(Data for the task)

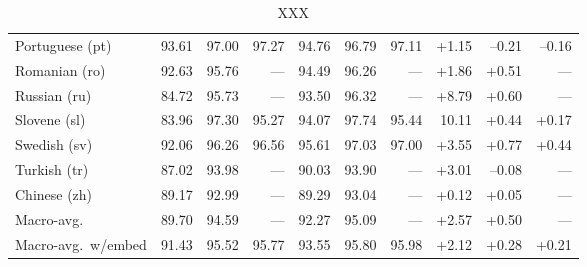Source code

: \documentclass[11pt,letterpaper]{article}
\begin{document}
\begin{table}
\begin{tabular}{l|rrr|rrr|rrr}
Portuguese (pt) & 93.61 & 97.00 & 97.27 & 94.76 & 96.79 & 97.11 & +1.15 & --0.21 & --0.16\\
Romanian (ro) & 92.63 & 95.76 & --- & 94.49 & 96.26 & --- & +1.86 & +0.51 & ---\\
Russian (ru) & 84.72 & 95.73 & --- & 93.50 & 96.32 & --- & +8.79 & +0.60 & ---\\
Slovene (sl) & 83.96 & 97.30 & 95.27 & 94.07 & 97.74 & 95.44 & 10.11 & +0.44 & +0.17\\
Swedish (sv) & 92.06 & 96.26 & 96.56 & 95.61 & 97.03 & 97.00 & +3.55 & +0.77 & +0.44\\
Turkish (tr) & 87.02 & 93.98 & --- & 90.03 & 93.90 & --- & +3.01 & --0.08 & ---\\
Chinese (zh) & 89.17 & 92.99 & --- & 89.29 & 93.04 & --- & +0.12 & +0.05 & ---\\
\midrule
Macro-avg. & 89.70 & 94.59 & --- & 92.27 & 95.09 & --- & +2.57 & +0.50 & ---\\
Macro-avg.~w/embed & 91.43 & 95.52 & 95.77 & 93.55 & 95.80 & 95.98 & +2.12 & +0.28 & +0.21\\
\end{tabular}
\caption{XXX}\label{tbl:results}
\end{table}






\end{document}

(End Data for the task)

:: What to produce ::
Wherever the string "begin" occurs in the records above, copy that line.

:: Solution to the exercise ::
\begin{document}
\begin{table}
\begin{tabular}{l|rrr|rrr|rrr}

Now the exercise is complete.